By the end of GeoCold’s second live attempt at attacking Bitcoin Private, however, he proved his demonstration effectively enough to reappear in online news outlets. He was later seen communicating with the Bitcoin Private Twitter account to clarify his intentions. Bitcoin Private thanked GeoCold for his clarification of what he was trying to accomplish, and the interchange was less than hostile.
By the end of the ordeal, GeoCold managed to become the target of many cryptocurrency followers by being booted off of two streaming platforms. GeoCold updated his followers on this development, stating that “we got ~70% of BTCP's network and I was about to fork it”. The result of this attack was informative to some, and an embarrassing reminder to others that a 51% Attack has undesirable consequences for the tech-savvy users.
Bitcoin’s Risk of a 51% Attack
Some cryptocurrency investors don’t believe that a single miner can gain control of the Bitcoin network hashrate. After Bitcoin Gold’s unfortunate attack, however, all investors faced the harsh reality that, if equipped with the knowledge, one or more miners could cause a 51% on many, if not all, cryptocurrencies.
According to popular Bitcoin.com news article writer, Kai Sedgwick, 51% may not be enough to gain control of Bitcoin’s hash rate. Sedgwick cites Jimmy Song’s ponderings of various mining scenarios. According to Song, “an attacker armed with 60% of the hashrate would still be expected to take 100 minutes to overtake the rest of the network in confirming blocks. Meanwhile, the rest of the network would have caught on to what was happening, and begun invalidating the attacker’s blocks.”

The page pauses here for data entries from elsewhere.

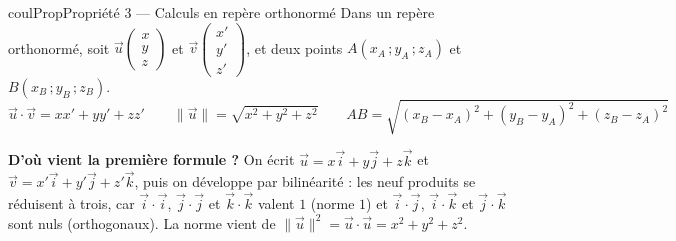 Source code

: \documentclass[11pt,a4paper]{article}
\makeatletter
\newcommand{\vect}[1]{\overrightarrow{#1}}
\newcounter{lycee@signet}
\newcommand{\signet}[3][]{\stepcounter{lycee@signet}%
  \edef\lycee@dest{\if\relax\detokenize{#1}\relax
    signet.\arabic{lycee@signet}\else#1\fi}%
  \hypertarget{\lycee@dest}{}\bookmark[level=#2,dest=\lycee@dest]{#3}}
\newenvironment{proprietebox}[1][Propriété]%
  {\begin{boitecours}[phantom={\signet{2}{#1}}]{coulProp}{#1}}{\end{boitecours}}
\makeatother
\begin{document}
\begin{proprietebox}[Propriété 3 --- Calculs en repère orthonormé]
Dans un repère orthonormé, soit $\vect{u}\begin{pmatrix}x\\y\\z\end{pmatrix}$ et
$\vect{v}\begin{pmatrix}x'\\y'\\z'\end{pmatrix}$, et deux points $A(x_{A}\,;y_{A}\,;z_{A})$ et $B(x_{B}\,;y_{B}\,;z_{B})$.
\[
\vect{u}\cdot\vect{v}=xx'+yy'+zz'
\qquad
\|\vect{u}\|=\sqrt{x^{2}+y^{2}+z^{2}}
\qquad
AB=\sqrt{(x_{B}-x_{A})^{2}+(y_{B}-y_{A})^{2}+(z_{B}-z_{A})^{2}}
\]
\end{proprietebox}

\textbf{D'où vient la première formule ?} On écrit $\vect{u}=x\vect{i}+y\vect{j}+z\vect{k}$
et $\vect{v}=x'\vect{i}+y'\vect{j}+z'\vect{k}$, puis on développe par bilinéarité : les
neuf produits se réduisent à trois, car $\vect{i}\cdot\vect{i}$, $\vect{j}\cdot\vect{j}$ et $\vect{k}\cdot\vect{k}$ valent $1$
(norme $1$) et $\vect{i}\cdot\vect{j}$, $\vect{i}\cdot\vect{k}$ et $\vect{j}\cdot\vect{k}$ sont nuls (orthogonaux).
La norme vient de $\|\vect{u}\|^{2}=\vect{u}\cdot\vect{u}=x^{2}+y^{2}+z^{2}$.
\end{document}

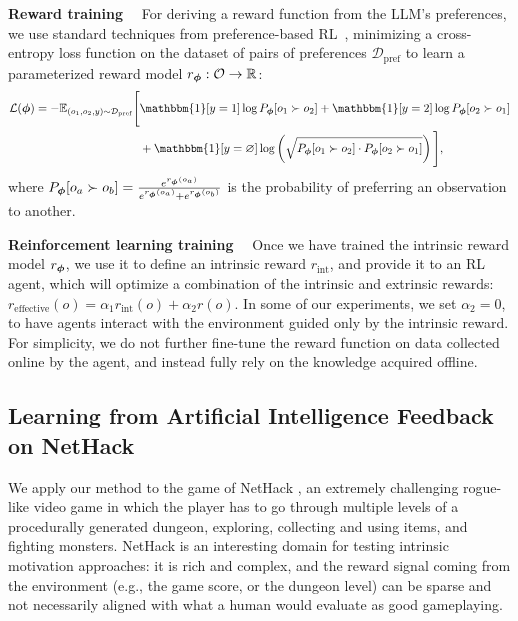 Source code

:\documentclass{article} %
\begin{document}
\textbf{Reward training}~~
For deriving a reward function from the LLM's preferences, we use standard techniques from preference-based RL~\citep{Wirth2017}, minimizing a cross-entropy loss function on the dataset of pairs of preferences $\mathcal{D}_\text{pref}$ to learn a parameterized reward model $r_\vphi : \mathcal O \to \mathbb R$:
\begin{equation}
\label{eq:rewloss}
\begin{aligned}
        \mathcal L (\vphi) = - \mathbb{E}_{(o_1, o_2, y) \sim \mathcal{D}_\text{pref}}   \Bigg[        & \mathbbm{1}[ y = 1 ] \log  P_\vphi[o_1 \succ o_2] + \mathbbm{1}[ y = 2 ] \log  P_\vphi[o_2 \succ o_1] \\
        & + \mathbbm{1}[ y = \varnothing ]   \log \left (\sqrt{P_\vphi[o_1 \succ o_2] \cdot P_\vphi[o_2 \succ o_1]} \right) \Bigg],
\end{aligned}
\end{equation}
where $P_\vphi[o_a \succ o_b] =  \frac{e^{r_\vphi(o_a)}}{e^{r_\vphi(o_a)} + e^{r_\vphi(o_b)}}$ is the probability of preferring an observation to another.



\textbf{Reinforcement learning training}~~
Once we have trained the intrinsic reward model $r_\vphi$, we use it to define an intrinsic reward $r_\text{int}$, and provide it to an RL agent, which will optimize a combination of the intrinsic and extrinsic rewards: $r_\text{effective}(o) = \alpha_1 r_\text{int} (o) + \alpha_2 r (o)$.
In some of our experiments, we set $\alpha_2=0$, to have agents interact with the environment guided only by the intrinsic reward. For simplicity, we do not further fine-tune the reward function on data collected online by the agent, and instead fully rely on the knowledge acquired offline. 

\subsection{Learning from Artificial Intelligence Feedback on NetHack}
We apply our method to the game of NetHack \citep{KuttlerNMRSGR20}, an extremely challenging rogue-like video game in which the player has to go through multiple levels of a procedurally generated dungeon, exploring, collecting and using items, and fighting monsters. 
NetHack is an interesting domain for testing intrinsic motivation approaches: it is rich and complex, and the reward signal coming from the environment (e.g., the game score, or the dungeon level) can be sparse and not necessarily aligned with what a human would evaluate as good gameplaying.
\end{document}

Sedgwick concludes his article by stating that a 51% attack would be highly improbable. One reason for his reasoning is his carefully explained return on the investment of an attack. As previously mentioned, the time spent in attempting to overtake the rest of the network at 60% would be too long to go unnoticed. The issue of the lack of returns on the investment is also a reason that a 51% attack is not probable in the near future.
Despite the increase in security on all cryptocurrency platforms and in forums, the likelihood of a 51% attack continues to be prevalent. Many cryptocurrencies face the risk of becoming a target of the attacks, but they could learn from Horizen and other platforms that have searched for solutions by remaining vigilant while operating their networks.